[The task]
Write out exactly the lines from the one containing "Name: A/c Status : P Report Status : Final" through the last line of the records below, and no others.

[Information]
= Beginning of Section =

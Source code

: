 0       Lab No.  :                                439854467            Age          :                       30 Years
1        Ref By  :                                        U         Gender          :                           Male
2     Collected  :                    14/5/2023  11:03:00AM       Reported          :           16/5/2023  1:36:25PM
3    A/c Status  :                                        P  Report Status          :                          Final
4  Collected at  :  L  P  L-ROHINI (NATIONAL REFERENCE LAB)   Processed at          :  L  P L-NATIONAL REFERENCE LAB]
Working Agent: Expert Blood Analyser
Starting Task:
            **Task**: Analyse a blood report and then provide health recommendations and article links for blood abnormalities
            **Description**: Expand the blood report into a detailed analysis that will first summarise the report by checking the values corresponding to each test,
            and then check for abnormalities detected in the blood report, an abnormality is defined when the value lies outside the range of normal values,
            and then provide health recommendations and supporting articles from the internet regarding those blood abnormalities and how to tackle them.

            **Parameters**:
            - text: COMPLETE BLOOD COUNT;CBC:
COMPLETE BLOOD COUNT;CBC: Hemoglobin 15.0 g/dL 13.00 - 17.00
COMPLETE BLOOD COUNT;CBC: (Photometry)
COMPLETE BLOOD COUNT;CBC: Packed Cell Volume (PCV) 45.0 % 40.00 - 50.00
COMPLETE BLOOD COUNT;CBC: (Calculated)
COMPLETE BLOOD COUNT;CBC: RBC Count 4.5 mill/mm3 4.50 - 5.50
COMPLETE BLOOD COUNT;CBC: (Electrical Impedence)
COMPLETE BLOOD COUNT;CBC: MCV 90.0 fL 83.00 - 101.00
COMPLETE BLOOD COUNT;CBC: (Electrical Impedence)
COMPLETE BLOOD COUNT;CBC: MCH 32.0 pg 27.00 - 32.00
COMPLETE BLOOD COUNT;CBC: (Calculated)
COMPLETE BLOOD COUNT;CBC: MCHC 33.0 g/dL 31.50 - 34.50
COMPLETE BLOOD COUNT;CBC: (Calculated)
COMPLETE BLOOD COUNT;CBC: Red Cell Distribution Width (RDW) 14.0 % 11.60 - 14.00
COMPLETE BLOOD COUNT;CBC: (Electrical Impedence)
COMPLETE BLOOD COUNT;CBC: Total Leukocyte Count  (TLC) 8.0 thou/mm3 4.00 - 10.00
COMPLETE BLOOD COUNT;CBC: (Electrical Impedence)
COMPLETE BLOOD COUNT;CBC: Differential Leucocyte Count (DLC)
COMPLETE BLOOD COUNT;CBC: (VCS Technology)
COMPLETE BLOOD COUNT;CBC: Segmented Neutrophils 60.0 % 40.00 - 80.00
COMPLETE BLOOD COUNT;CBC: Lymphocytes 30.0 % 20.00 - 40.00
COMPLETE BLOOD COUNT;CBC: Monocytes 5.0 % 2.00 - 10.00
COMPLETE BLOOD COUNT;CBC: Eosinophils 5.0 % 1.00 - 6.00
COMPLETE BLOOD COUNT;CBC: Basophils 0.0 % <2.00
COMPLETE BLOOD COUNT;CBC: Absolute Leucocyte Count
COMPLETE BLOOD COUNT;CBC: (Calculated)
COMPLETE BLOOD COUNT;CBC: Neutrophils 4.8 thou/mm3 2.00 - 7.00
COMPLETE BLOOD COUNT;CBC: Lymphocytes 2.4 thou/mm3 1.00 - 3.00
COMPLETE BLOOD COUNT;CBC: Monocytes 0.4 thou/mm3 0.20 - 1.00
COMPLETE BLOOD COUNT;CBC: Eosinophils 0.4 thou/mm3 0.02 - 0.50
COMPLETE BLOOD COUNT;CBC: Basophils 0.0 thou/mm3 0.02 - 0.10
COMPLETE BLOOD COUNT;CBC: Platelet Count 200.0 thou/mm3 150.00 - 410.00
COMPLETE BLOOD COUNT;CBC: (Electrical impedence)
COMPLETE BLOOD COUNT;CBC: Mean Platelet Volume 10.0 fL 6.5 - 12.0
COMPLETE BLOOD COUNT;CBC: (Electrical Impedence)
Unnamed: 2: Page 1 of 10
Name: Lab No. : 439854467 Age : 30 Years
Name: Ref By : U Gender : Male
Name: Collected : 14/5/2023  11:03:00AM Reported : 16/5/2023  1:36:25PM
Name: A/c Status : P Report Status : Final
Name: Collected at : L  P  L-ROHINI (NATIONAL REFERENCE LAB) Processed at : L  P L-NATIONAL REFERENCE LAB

= End of Section =

[Task solution]
Name: A/c Status : P Report Status : Final
Name: Collected at : L  P  L-ROHINI (NATIONAL REFERENCE LAB) Processed at : L  P L-NATIONAL REFERENCE LAB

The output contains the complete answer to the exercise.